Repair of aortic coarctation in infancy: A 10-year clinical experience.

BACKGROUND

Coarctation of the aorta is a congenital narrowing of the upper descending aorta. The approximate incidence is 4% in live-born children with congenital heart disease. This study aimed to describe the surgical outcome and survival of patients undergoing congenital aortic coarctation repair via subclavian flap aortoplasty (group 1) or resection with end-to-end anastomosis (group 2).

METHODS

We retrospectively reviewed the clinical outcomes of 105 infants who underwent repair of aortic coarctation between 2000 and December 2012. Fifty patients (group 1) underwent subclavian flap aortoplasty and 55 (group 2) underwent resection with end-to-end anastomosis.
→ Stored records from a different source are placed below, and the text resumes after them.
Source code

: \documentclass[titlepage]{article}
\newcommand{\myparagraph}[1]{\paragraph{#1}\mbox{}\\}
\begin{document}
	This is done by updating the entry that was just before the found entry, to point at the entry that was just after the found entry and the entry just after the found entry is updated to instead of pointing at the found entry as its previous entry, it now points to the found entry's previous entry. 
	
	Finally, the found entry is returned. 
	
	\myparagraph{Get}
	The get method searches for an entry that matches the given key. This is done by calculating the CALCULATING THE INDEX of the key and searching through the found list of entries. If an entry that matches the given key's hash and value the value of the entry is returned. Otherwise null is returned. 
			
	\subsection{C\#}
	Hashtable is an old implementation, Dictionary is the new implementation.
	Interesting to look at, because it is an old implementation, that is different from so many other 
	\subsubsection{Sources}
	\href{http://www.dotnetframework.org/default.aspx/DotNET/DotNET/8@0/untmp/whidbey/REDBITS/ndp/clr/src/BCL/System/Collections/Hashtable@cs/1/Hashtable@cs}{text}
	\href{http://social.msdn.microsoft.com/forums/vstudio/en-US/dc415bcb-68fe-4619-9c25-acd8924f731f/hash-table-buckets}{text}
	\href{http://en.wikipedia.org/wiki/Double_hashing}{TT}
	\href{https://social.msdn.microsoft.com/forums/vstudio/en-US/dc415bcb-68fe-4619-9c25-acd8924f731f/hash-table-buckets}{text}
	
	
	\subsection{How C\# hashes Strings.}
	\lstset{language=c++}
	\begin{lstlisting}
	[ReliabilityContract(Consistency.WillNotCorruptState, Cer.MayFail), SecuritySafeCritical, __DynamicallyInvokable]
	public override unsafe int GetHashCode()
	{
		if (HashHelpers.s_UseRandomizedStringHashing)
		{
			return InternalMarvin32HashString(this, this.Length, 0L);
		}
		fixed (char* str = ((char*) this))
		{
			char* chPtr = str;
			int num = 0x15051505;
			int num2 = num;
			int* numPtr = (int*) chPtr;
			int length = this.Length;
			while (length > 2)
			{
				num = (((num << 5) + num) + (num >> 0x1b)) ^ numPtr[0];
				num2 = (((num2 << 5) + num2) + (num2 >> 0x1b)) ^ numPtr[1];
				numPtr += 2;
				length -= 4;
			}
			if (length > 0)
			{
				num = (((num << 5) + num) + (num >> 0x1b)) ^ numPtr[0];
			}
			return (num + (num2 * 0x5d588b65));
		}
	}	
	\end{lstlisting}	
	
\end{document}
Procedure details and early results were collected by retrospective review of hospital and clinic data.

RESULTS

The mean age of patients in group 1 was 6.73 ± 1.1 vs. 6.76 ± 1.2 months in group 2, and the mean weight was 6.01 ± 1.3 vs. 5.9 ± 1.0 kg, respectively. There were no significant differences among the intra- and postoperative variables in the 2 groups. Six patients in group 1 had a peak systolic gradient >20 mm Hg. The recurrence rate in group 1 was 12% vs. 1.8% in group 2 (p < 0.05). Overall mortality was 2.8%. Survival in group 1 was 96% vs. 98.2% in group 2.

CONCLUSION

Repair of aortic coarctation in infancy by resection with end-to-end anastomosis can be performed with a low mortality rate and a low incidence of recoarctation, and it provides the optimal prognosis for coarctation in infancy.